Unsurprisingly, the availability of pockets for women depended a lot on which fashions happen to be in at any given moment.
When formfitting dresses became popular at the beginning of the nineteenth century, tie-in pockets – which are naturally bulky – fell out of fashion and were replaced with reticules, which were effectively purses worn on the wrist.
Women who retained their tie-in pockets were seen as old-fashioned, and those who opted for the reticule were often denigrated as silly or frivolous.
In other words, whatever choice they made women were subject to mockery.
The narrow silhouette did not last and by the 1820s women began wearing wider skirts with tie-on pockets again.
There were even a few women who experimented with adding inseam pockets but when fashions shifted again to favor flat fronted dresses with large bustles at the back, women’s pockets moved into the bustle of the dress, which was obviously not an easy place to access.
So while women could still carry their stuff with them, unlike men they could not pull out a watch from their pocket and check the time, which I guess would have been fine since they were not supposed to be carrying practical things like compasses and watches, they were supposed to be carrying domestic things (like their sewing).
By the turn of the twentieth century, pockets had become a political issue.
Male writers largely blamed women for women’s lack of pockets and used the fact that they had not demanded pockets as one more reason to dismiss women as silly and frivolous.
It wasn’t always that easy to get a pocket though.
While men’s clothing was being mass produced long before, women were still reliant on dressmakers to make their clothing into the 20th century.
As such, you would think it would be possible for women to get what they wanted, but that wasn’t always the case as Elizabeth Cady Stanton discovered to her chagrin in 1895 when she asked her dressmaker to add pockets to her dress.
The dressmaker objected saying that pockets would “bulge you out just awful” still Stanton persisted and left thinking that she had won the argument and that she would get a dress with pockets.
When she came back to collect her dress, however, she discovered that not one single pocket had been added.
In short, even when women were having their clothing individually tailored they didn’t always have control.
Arguably we have even less control now that most of us are buying ready-made clothing.
If the store doesn’t carry clothes with sufficient pockets, our only recourse is to learn to sew or to shop in the men’s department and neither of these options appeal to most women.
Unlike men’s clothing, where pockets are an assumed staple, pocket fashion fades in and out for womenswear.

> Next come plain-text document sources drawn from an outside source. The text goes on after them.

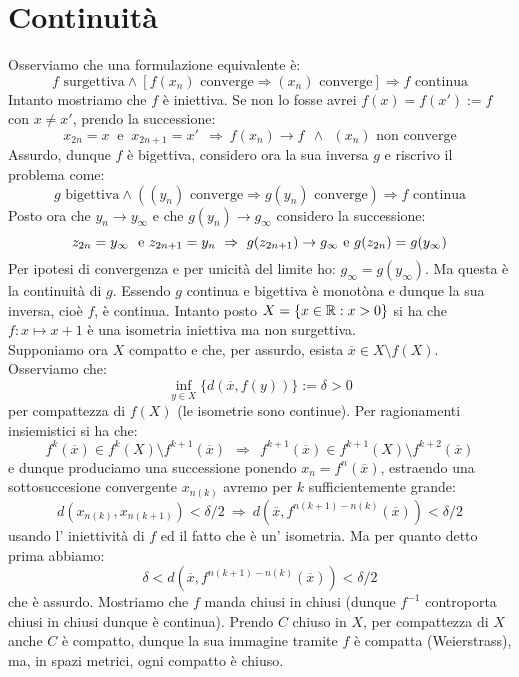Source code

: \section{Continuità}

 Osserviamo che una formulazione equivalente è:
$$ f\mbox{ surgettiva} \wedge \left[ f(x_n)\mbox{ converge} \Rightarrow (x_n) \mbox{ converge} \right] \Rightarrow f \mbox{ continua} $$
Intanto mostriamo che $f$ è iniettiva. Se non lo fosse avrei $f(x)=f(x'):=f$ con $x\neq x'$, prendo la successione:
$$ x_{2n}=x\ \mbox{ e }\ x_{2n+1}=x'\ \ \Rightarrow\ f(x_n)\rightarrow f\ \  \wedge\ \ (x_n) \mbox{ non converge} $$
Assurdo, dunque $f$ è bigettiva, considero ora la sua inversa $g$ e riscrivo il problema come:
$$ g\mbox{ bigettiva} \wedge \left( (y_n)\mbox{ converge} \Rightarrow g(y_n) \mbox{ converge} \right) \Rightarrow f \mbox{ continua} $$
Posto ora che $y_n\rightarrow y_{\infty}$ e che $g(y_n)\rightarrow g_{\infty}$ considero la successione:
$$ z_{2n}=y_{\infty}\  \mbox{ e}\  z_{2n+1}=y_n\ \Rightarrow\  g(z_{2n+1})\rightarrow g_{\infty}\\ \mbox{ e}\  g(z_{2n})=g(y_{\infty}) $$
Per ipotesi di convergenza e per unicità del limite ho: $ g_{\infty}=g(y_{\infty})$. Ma questa è la continuità di $g$. Essendo $g$ continua e bigettiva è monotòna e dunque la sua inversa, cioè $f$, è continua.
 Intanto posto $X=\{x\in \mathbb{R} : x>0\}$ si ha che $f: x\mapsto x+1$ è una isometria iniettiva ma non surgettiva.\\
Supponiamo ora $X$ compatto e che, per assurdo, esista $\overline{x}\in X\setminus f(X)$. Osserviamo che:
$$
\inf_{y\in X}\{d(\overline{x},f(y))\}:=\delta>0
$$
per compattezza di $f(X)$ (le isometrie sono continue). Per ragionamenti insiemistici si ha che:
$$
f^k(\overline{x}) \in f^k(X)\setminus f^{k+1}(\overline{x})\ \ \Rightarrow \ \ f^{k+1}(\overline{x}) \in f^{k+1}(X)\setminus f^{k+2}(\overline{x})
$$
e dunque produciamo una successione ponendo $x_n=f^{n}(\overline{x})$, estraendo una sottosuccesione convergente $x_{n(k)}$ avremo per $k$ sufficientemente grande:
$$
d(x_{n(k)},x_{n(k+1)})<\delta /2 \ \Rightarrow \ d(\overline{x}, f^{n(k+1)-n(k)}(\overline{x}))<\delta /2
$$
usando l' iniettività di $f$ ed il fatto che è un' isometria. Ma per quanto detto prima abbiamo:
$$
\delta < d(\overline{x}, f^{n(k+1)-n(k)}(\overline{x}))<\delta /2
$$ 
che è assurdo.
Mostriamo che $f$ manda chiusi in chiusi (dunque $f^{-1}$ controporta chiusi in chiusi dunque è continua). Prendo $C$ chiuso in $X$, per compattezza di $X$ anche $C$ è compatto, dunque la sua immagine tramite $f$ è compatta (Weierstrass), ma, in spazi metrici, ogni compatto è chiuso. 

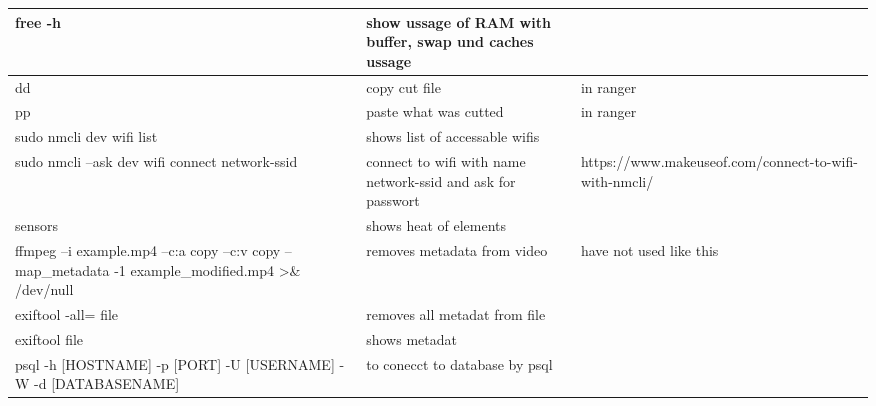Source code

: \documentclass[12pt]{article}
\begin{document}
\begin{tabular}{| p{6.5cm} | p{6.5cm} | p{6.5cm} |}
    \hline
    free -h & show ussage of RAM with buffer, swap und caches ussage & \\
    \hline 
    dd & copy cut file & in ranger \\
    \hline
    pp & paste what was cutted & in ranger \\
    \hline
    sudo nmcli dev wifi list & shows list of accessable wifis &\\
    \hline
    sudo nmcli --ask dev wifi connect network-ssid & connect to wifi with name network-ssid and ask for passwort & https://www.makeuseof.com/connect-to-wifi-with-nmcli/ \\
    \hline
    sensors & shows heat of elements & \\
    \hline
    ffmpeg –i example.mp4 –c:a copy –c:v copy –map\_metadata -1 example\_modified.mp4 >\& /dev/null & removes metadata from video & have not used like this \\
    \hline
    exiftool -all= file & removes all metadat from file & \\
    \hline 
    exiftool file & shows metadat & \\
    \hline
    psql -h [HOSTNAME] -p [PORT] -U [USERNAME] -W -d [DATABASENAME] & to conecct to database by psql & \\
    \hline
\end{tabular}
\end{document}

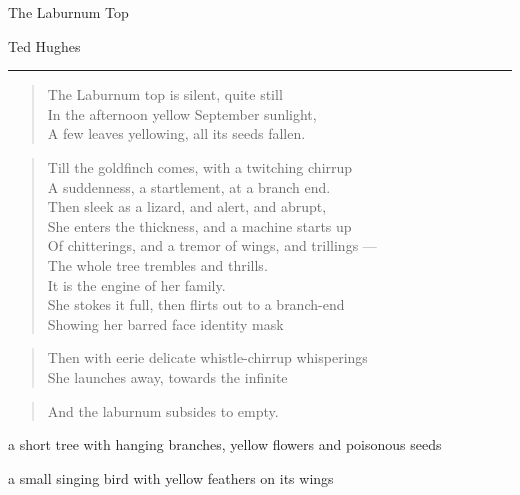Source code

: \documentclass[11pt]{article}
\begin{document}
\begin{flushleft}
    {\selectfont\Huge\color{magenta}The Laburnum Top}
\end{flushleft}

\begin{flushright}
    {\selectfont\LARGE Ted Hughes} \\
    \noindent\rule{1.5in}{0.5pt}
\end{flushright}

\vspace{2em}

\begin{verse}
The Laburnum top is silent, quite still \\
In the afternoon yellow September sunlight, \\
A few leaves yellowing, all its seeds fallen. \\
\end{verse}

\begin{verse}
Till the goldfinch comes, with a twitching chirrup \\
A suddenness, a startlement, at a branch end. \\
Then sleek as a lizard, and alert, and abrupt, \\
She enters the thickness, and a machine starts up \\
Of chitterings, and a tremor of wings, and trillings --- \\
The whole tree trembles and thrills. \\
It is the engine of her family. \\
She stokes it full, then flirts out to a branch-end \\
Showing her barred face identity mask \\
\end{verse}

\begin{verse}
Then with eerie delicate whistle-chirrup whisperings \\
She launches away, towards the infinite \\
\end{verse}

\begin{verse}
And the laburnum subsides to empty.
\end{verse}

\vspace{3em}

\noindent
\colorbox{pink!40}{
\begin{minipage}{\textwidth}
    \vspace{0.5em}
    \begin{description}[leftmargin=6.5em, style=nextline]
        \item[\textbf{laburnum:}] a short tree with hanging branches, yellow flowers and poisonous seeds
        \item[\textbf{goldfinch:}] a small singing bird with yellow feathers on its wings
    \end{description}
    \vspace{0.5em}
\end{minipage}
}
\end{document}
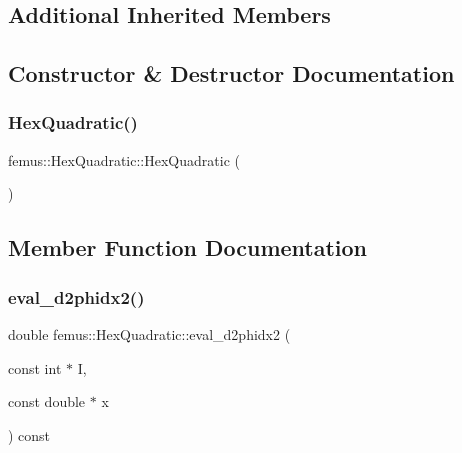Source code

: \subsection*{Additional Inherited Members}


\subsection{Constructor \& Destructor Documentation}
\mbox{\label{classfemus_1_1_hex_quadratic_a7eaa4a672f74d2cd96d488cdc548e843}} 
\subsubsection{\texorpdfstring{Hex\+Quadratic()}{HexQuadratic()}}
{\footnotesize\ttfamily femus\+::\+Hex\+Quadratic\+::\+Hex\+Quadratic (\begin{DoxyParamCaption}{ }\end{DoxyParamCaption})\hspace{0.3cm}{\ttfamily [inline]}}



\subsection{Member Function Documentation}
\mbox{\label{classfemus_1_1_hex_quadratic_a7a68a91e8865121d14f62b88f8756696}} 
\subsubsection{\texorpdfstring{eval\+\_\+d2phidx2()}{eval\_d2phidx2()}}
{\footnotesize\ttfamily double femus\+::\+Hex\+Quadratic\+::eval\+\_\+d2phidx2 (\begin{DoxyParamCaption}\item[{const int $\ast$}]{I,  }\item[{const double $\ast$}]{x }\end{DoxyParamCaption}) const\hspace{0.3cm}{\ttfamily [virtual]}}



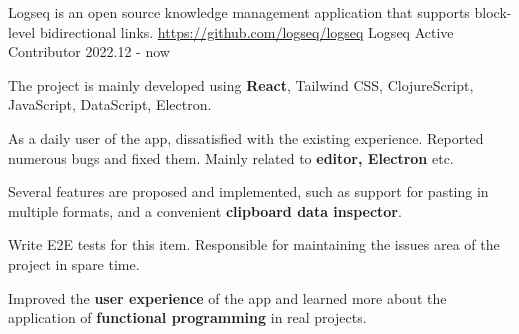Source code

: \begin{cventries}
\cventry
     {Logseq is an open source knowledge management application that supports block-level bidirectional links. \href{https://github.com/logseq/logseq}{https://github.com/logseq/logseq}} %
     {Logseq Active Contributor} %
     {} %
     {2022.12 - now} %
     {
       \begin{cvitems} %
         \item {The project is mainly developed using \textbf{React}, Tailwind CSS, ClojureScript, JavaScript, DataScript, Electron. }
         \item{As a daily user of the app, dissatisfied with the existing experience. Reported numerous bugs and fixed them. Mainly related to \textbf{editor, Electron} etc. }
         \item {Several features are proposed and implemented, such as support for pasting in multiple formats, and a convenient \textbf{clipboard data inspector}. }
         \item{Write E2E tests for this item. Responsible for maintaining the issues area of the project in spare time. }
         \item{Improved the \textbf{user experience} of the app and learned more about the application of \textbf{functional programming} in real projects. }
       \end{cvitems}
     }

\end{cventries}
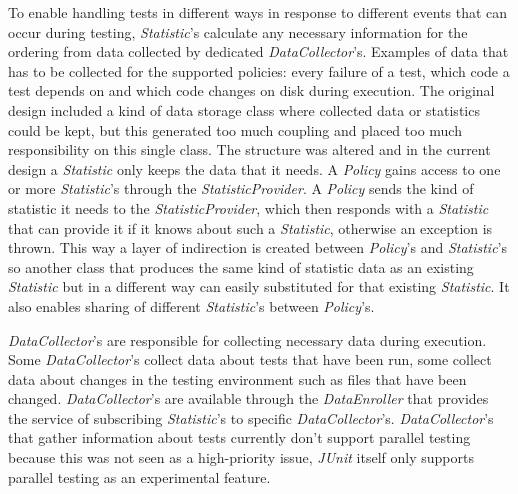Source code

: \documentclass[i2]{oss}
\newcommand{\class}[1]{\emph{#1}}
\newcommand{\junit}{\emph{JUnit }}
\begin{document}
To enable handling tests in different ways in response to different 
events that can occur during testing, \class{Statistic}'s calculate any 
necessary information for the ordering from data collected by dedicated 
\class{DataCollector}'s. %
Examples of data that has to be collected for the supported policies: 
every failure of a test, which code a test depends on and which code 
changes on disk during execution.
The original design included a kind of data storage class where collected
data or statistics could be kept, but this generated too much coupling
and placed too much responsibility on this single class.
The structure was altered and in the current design a \class{Statistic}
only keeps the data that it needs.
A \class{Policy} gains access to one or more \class{Statistic}'s through
the \class{StatisticProvider}.
A \class{Policy} sends the kind of statistic it needs to the 
\class{StatisticProvider}, which then responds with a \class{Statistic}
that can provide it if it knows about such a \class{Statistic}, otherwise
an exception is thrown.
This way a layer of indirection is created between \class{Policy}'s and
\class{Statistic}'s so another class that produces the same kind of 
statistic data as an existing \class{Statistic} but in a different way 
can easily substituted for that existing \class{Statistic}. 
It also enables sharing of different \class{Statistic}'s between 
\class{Policy}'s.

\class{DataCollector}'s are responsible for collecting necessary data 
during execution.
Some \class{DataCollector}'s collect data about tests that have been run,
some collect data about changes in the testing environment such as files that have been changed.
\class{DataCollector}'s are available through the \class{DataEnroller}
that provides the service of subscribing \class{Statistic}'s to specific
\class{DataCollector}'s.
\class{DataCollector}'s that gather information about tests currently
don't support parallel testing because this was not seen as a 
high-priority issue, \junit itself only supports parallel testing as an
experimental feature.
\end{document}
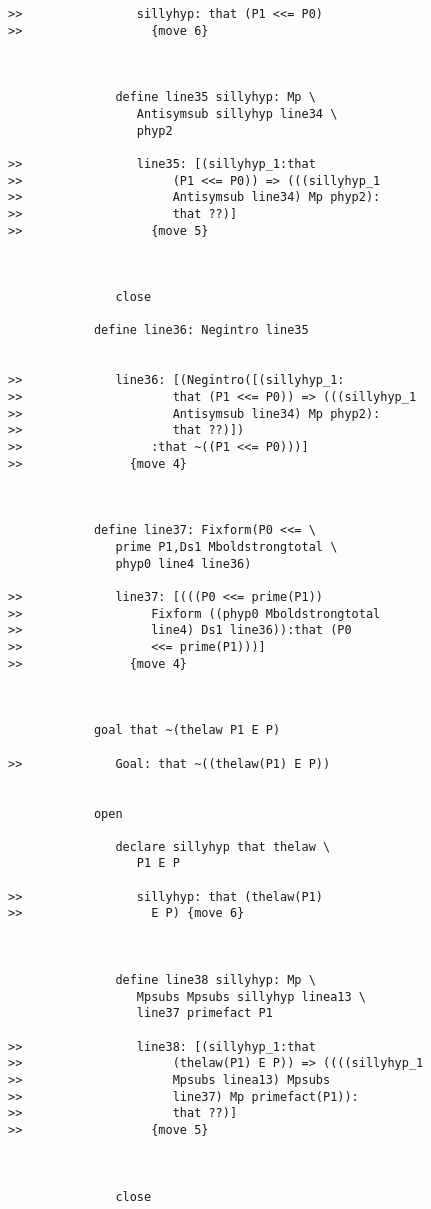 \documentclass[12pt]{article}
\begin{document}
\begin{verbatim}
>>                sillyhyp: that (P1 <<= P0)
>>                  {move 6}



               define line35 sillyhyp: Mp \
                  Antisymsub sillyhyp line34 \
                  phyp2

>>                line35: [(sillyhyp_1:that
>>                     (P1 <<= P0)) => (((sillyhyp_1
>>                     Antisymsub line34) Mp phyp2):
>>                     that ??)]
>>                  {move 5}



               close

            define line36: Negintro line35


>>             line36: [(Negintro([(sillyhyp_1:
>>                     that (P1 <<= P0)) => (((sillyhyp_1
>>                     Antisymsub line34) Mp phyp2):
>>                     that ??)])
>>                  :that ~((P1 <<= P0)))]
>>               {move 4}



            define line37: Fixform(P0 <<= \
               prime P1,Ds1 Mboldstrongtotal \
               phyp0 line4 line36)

>>             line37: [(((P0 <<= prime(P1))
>>                  Fixform ((phyp0 Mboldstrongtotal
>>                  line4) Ds1 line36)):that (P0
>>                  <<= prime(P1)))]
>>               {move 4}



            goal that ~(thelaw P1 E P)

>>             Goal: that ~((thelaw(P1) E P))


            open

               declare sillyhyp that thelaw \
                  P1 E P

>>                sillyhyp: that (thelaw(P1)
>>                  E P) {move 6}



               define line38 sillyhyp: Mp \
                  Mpsubs Mpsubs sillyhyp linea13 \
                  line37 primefact P1

>>                line38: [(sillyhyp_1:that
>>                     (thelaw(P1) E P)) => ((((sillyhyp_1
>>                     Mpsubs linea13) Mpsubs
>>                     line37) Mp primefact(P1)):
>>                     that ??)]
>>                  {move 5}



               close


\end{verbatim}
\end{document}
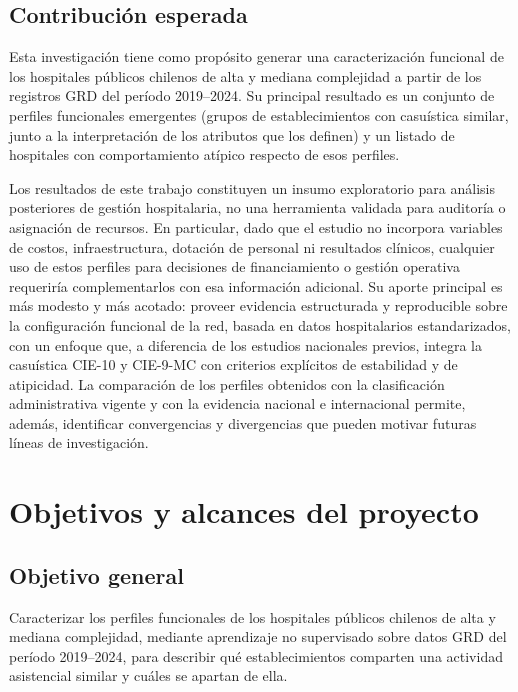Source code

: \subsection{Contribución esperada}
\label{sec:impacto}

Esta investigación tiene como propósito generar una caracterización funcional de
los hospitales públicos chilenos de alta y mediana complejidad a partir de los
registros GRD del período 2019--2024. Su principal resultado es un conjunto de
perfiles funcionales emergentes (grupos de establecimientos con casuística
similar, junto a la interpretación de los atributos que los definen) y un
listado de hospitales con comportamiento atípico respecto de esos perfiles.

Los resultados de este trabajo constituyen un insumo exploratorio para análisis
posteriores de gestión hospitalaria, no una herramienta validada para auditoría
o asignación de recursos. En particular, dado que el estudio no incorpora
variables de costos, infraestructura, dotación de personal ni resultados
clínicos, cualquier uso de estos perfiles para decisiones de financiamiento o
gestión operativa requeriría complementarlos con esa información adicional. Su
aporte principal es más modesto y más acotado: proveer evidencia estructurada y
reproducible sobre la configuración funcional de la red, basada en datos
hospitalarios estandarizados, con un enfoque que, a diferencia de los estudios
nacionales previos, integra la casuística CIE-10 y CIE-9-MC con criterios
explícitos de estabilidad y de atipicidad. La comparación de los perfiles
obtenidos con la clasificación administrativa vigente y con la evidencia
nacional e internacional permite, además, identificar convergencias y
divergencias que pueden motivar futuras líneas de investigación.

\section{Objetivos y alcances del proyecto}
\label{sec:objetivos}

\subsection{Objetivo general}
\label{sec:objetivo-general}

Caracterizar los perfiles funcionales de los hospitales públicos chilenos de
alta y mediana complejidad, mediante aprendizaje no supervisado sobre datos GRD
del período 2019--2024, para describir qué establecimientos comparten una
actividad asistencial similar y cuáles se apartan de ella.

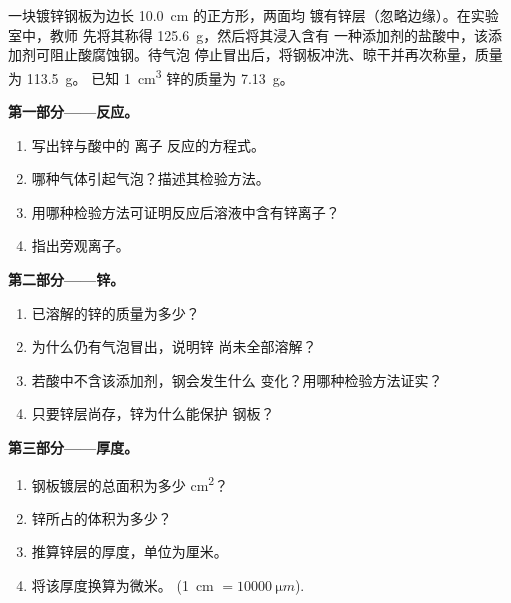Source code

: \begin{problem}
\label{pb:g9:metals-acids-corrosion:1}
一块镀锌钢板为边长 \qty{10.0}{cm} 的正方形，两面均
镀有锌层（忽略边缘）。在实验室中，教师
先将其称得 \qty{125.6}{g}，然后将其浸入含有
一种添加剂的盐酸中，该添加剂可阻止酸腐蚀钢。待气泡
停止冒出后，将钢板冲洗、晾干并再次称量，质量为 \qty{113.5}{g}。
已知 \qty{1}{cm^3} 锌的质量为 \qty{7.13}{g}。

\medskip
\noindent\textbf{第一部分——反应。}
\begin{enumerate}
  \item 写出锌与酸中的  离子
        反应的方程式。
  \item 哪种气体引起气泡？描述其检验方法。
  \item 用哪种检验方法可证明反应后溶液中含有锌离子？
  \item 指出旁观离子。
\end{enumerate}

\medskip
\noindent\textbf{第二部分——锌。}
\begin{enumerate}[resume]
  \item 已溶解的锌的质量为多少？
  \item 为什么仍有气泡冒出，说明锌
        尚未全部溶解？
  \item 若酸中不含该添加剂，钢会发生什么
        变化？用哪种检验方法证实？
  \item 只要锌层尚存，锌为什么能保护
        钢板？
\end{enumerate}

\medskip
\noindent\textbf{第三部分——厚度。}
\begin{enumerate}[resume]
  \item 钢板镀层的总面积为多少 \unit{cm^2}？
  \item 锌所占的体积为多少？
  \item 推算锌层的厚度，单位为厘米。
  \item 将该厚度换算为微米。
        (\qty{1}{cm} $= \qty{10000}{\micro m}$).
\end{enumerate}
\end{problem}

Sometimes women are discouraged from having pockets lest it mess with fine lines and body-hugging silhouettes, other times women are given pockets that are purely decorative, or oddly placed.
None of these things is the norm with men’s clothing.
This issue is not just one of fashion, it is a feminist issue and it has been for a long time.
That’s where I’ll leave you today.
I hope that you’ve enjoyed learning just little bit about pockets and that you’ll come back to join us again soon for another episode of Footnoting History.
In the meantime remember, the best stories are always in the footnotes.